- Problem statement: Find the lines of data that contain the string "apuestas", then list them.

- Data:
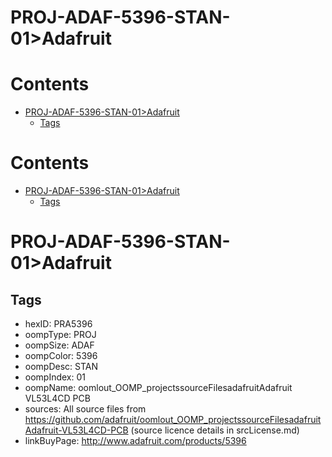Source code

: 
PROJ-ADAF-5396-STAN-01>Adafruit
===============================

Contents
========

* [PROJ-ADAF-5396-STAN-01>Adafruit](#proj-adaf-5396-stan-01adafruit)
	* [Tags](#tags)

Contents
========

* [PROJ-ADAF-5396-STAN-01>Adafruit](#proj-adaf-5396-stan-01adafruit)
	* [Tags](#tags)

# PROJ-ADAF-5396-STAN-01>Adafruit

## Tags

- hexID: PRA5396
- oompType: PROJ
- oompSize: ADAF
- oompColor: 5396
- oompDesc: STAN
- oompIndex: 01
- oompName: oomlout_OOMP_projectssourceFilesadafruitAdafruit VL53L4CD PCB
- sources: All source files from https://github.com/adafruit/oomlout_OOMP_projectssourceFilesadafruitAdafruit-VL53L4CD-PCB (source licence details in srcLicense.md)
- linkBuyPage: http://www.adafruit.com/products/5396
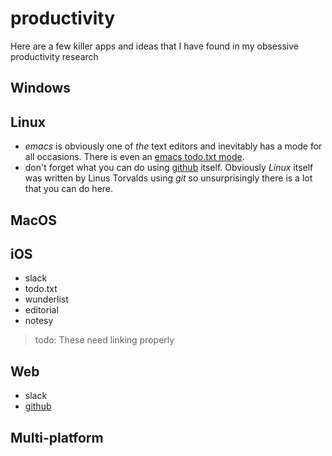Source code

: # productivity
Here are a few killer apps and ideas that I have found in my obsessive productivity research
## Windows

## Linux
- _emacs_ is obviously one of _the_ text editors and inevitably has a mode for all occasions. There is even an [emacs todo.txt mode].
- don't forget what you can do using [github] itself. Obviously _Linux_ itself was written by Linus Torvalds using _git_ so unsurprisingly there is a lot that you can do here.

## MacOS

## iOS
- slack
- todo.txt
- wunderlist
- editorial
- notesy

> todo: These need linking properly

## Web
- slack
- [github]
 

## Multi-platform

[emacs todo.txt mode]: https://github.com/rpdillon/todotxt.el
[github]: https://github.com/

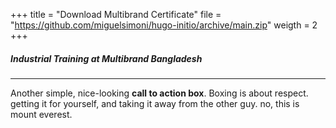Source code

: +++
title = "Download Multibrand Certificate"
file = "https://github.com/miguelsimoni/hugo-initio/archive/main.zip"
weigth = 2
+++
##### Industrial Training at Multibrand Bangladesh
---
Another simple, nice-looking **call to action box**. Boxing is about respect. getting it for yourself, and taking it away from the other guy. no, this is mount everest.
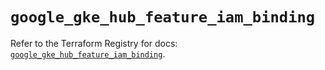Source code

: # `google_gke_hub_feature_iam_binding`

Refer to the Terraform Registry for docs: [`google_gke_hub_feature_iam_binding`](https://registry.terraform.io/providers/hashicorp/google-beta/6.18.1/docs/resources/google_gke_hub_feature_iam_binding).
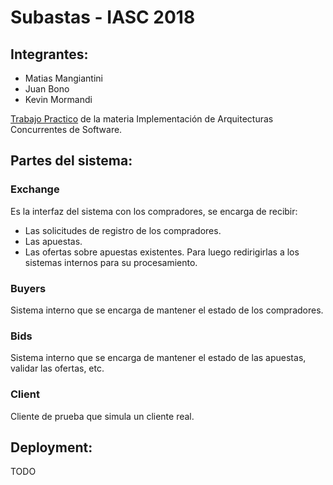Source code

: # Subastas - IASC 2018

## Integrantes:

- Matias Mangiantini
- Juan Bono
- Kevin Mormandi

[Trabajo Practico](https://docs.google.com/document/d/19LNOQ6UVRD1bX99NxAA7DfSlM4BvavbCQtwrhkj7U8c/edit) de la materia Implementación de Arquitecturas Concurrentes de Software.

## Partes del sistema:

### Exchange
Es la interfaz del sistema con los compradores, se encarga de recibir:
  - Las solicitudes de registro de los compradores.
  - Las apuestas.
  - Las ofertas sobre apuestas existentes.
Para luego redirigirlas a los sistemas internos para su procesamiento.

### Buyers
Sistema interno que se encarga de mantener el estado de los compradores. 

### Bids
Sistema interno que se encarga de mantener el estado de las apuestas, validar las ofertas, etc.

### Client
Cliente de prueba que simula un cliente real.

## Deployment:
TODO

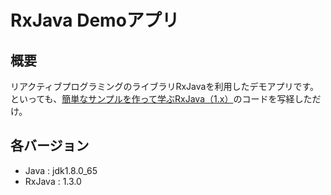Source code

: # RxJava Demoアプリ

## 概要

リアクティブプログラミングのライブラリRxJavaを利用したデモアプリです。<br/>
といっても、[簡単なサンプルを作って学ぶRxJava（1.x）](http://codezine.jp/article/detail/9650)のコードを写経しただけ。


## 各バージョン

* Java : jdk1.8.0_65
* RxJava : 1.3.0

- Reply to the task:
  - Las apuestas.
  - Las ofertas sobre apuestas existentes.
Sistema interno que se encarga de mantener el estado de las apuestas, validar las ofertas, etc.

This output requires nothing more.